Charts

Every chart type shares one rendering path (ECharts, drawn client-side from the query result), so they share most attributes. Pick a type below for a live example; the common attributes are here.

Shared attributes #

Attribute Purpose
data Required. The query to plot (data={query}).
x Column for the category / x-axis.
y Column for the value / y-axis — or several, comma-separated, for multiple metrics.
series A second dimension — split one value column into a series per group.
title Chart title.
sort_by Column to sort the data by before plotting.
color A single color or comma-separated palette override.
height Pixel height (default 300).
col-span Columns to span inside a <Grid>.
format, currency, decimals, locale, date_format Value-axis & tooltip number/date formatting — see Formatting.
empty_message Message shown (centered) when the query returns no rows, for every chart type.

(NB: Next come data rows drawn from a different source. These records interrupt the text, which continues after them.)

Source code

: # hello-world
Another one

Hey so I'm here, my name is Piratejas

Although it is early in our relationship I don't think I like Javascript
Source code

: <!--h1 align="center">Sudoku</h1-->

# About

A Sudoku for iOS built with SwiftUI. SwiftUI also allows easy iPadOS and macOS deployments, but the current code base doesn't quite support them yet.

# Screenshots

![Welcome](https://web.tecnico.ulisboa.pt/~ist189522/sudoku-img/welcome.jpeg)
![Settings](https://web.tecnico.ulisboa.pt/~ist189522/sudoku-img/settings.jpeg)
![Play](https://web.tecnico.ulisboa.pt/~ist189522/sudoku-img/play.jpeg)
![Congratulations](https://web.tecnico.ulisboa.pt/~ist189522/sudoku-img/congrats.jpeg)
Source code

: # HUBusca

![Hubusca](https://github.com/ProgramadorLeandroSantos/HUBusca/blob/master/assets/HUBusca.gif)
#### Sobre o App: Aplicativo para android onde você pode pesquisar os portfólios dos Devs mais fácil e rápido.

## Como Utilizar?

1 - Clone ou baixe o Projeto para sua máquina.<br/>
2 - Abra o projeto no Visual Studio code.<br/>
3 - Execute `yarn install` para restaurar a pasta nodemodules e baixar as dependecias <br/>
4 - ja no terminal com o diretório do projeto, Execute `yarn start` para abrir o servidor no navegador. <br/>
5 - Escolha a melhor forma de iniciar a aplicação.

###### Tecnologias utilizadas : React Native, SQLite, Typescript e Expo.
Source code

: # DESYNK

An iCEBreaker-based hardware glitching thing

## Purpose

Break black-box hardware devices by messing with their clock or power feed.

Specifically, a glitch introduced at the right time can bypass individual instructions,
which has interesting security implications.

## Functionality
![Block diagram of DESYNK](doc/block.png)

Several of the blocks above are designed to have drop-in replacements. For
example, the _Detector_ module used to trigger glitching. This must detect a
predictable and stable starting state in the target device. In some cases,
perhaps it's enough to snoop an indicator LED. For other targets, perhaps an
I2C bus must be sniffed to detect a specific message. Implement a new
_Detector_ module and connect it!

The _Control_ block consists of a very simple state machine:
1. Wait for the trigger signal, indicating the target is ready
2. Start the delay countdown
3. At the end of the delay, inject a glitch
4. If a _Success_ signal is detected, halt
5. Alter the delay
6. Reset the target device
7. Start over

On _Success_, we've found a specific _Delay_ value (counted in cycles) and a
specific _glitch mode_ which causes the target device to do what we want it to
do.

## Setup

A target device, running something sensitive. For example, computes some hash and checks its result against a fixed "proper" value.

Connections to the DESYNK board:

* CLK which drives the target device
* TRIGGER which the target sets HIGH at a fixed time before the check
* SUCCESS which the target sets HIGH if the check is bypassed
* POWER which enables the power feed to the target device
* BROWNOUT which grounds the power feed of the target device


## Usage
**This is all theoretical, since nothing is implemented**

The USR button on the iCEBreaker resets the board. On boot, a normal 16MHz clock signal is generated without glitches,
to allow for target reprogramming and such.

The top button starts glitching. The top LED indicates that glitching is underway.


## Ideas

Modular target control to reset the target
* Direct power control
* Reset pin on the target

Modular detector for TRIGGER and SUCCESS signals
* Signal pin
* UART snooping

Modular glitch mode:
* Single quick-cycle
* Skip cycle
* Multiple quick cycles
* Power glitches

Default "No data available".

A few types take their own attributes on top of the shared set — distribution charts (BoxPlot, Violin), MapChart, HeatmapChart (a value column), SankeyChart / GraphChart (source/target/value), CandlestickChart (open/high/low/close), GaugeChart (min/max), SunburstChart / TreeChart (id/parent/value/label), and ParallelChart (dimensions) — see their pages.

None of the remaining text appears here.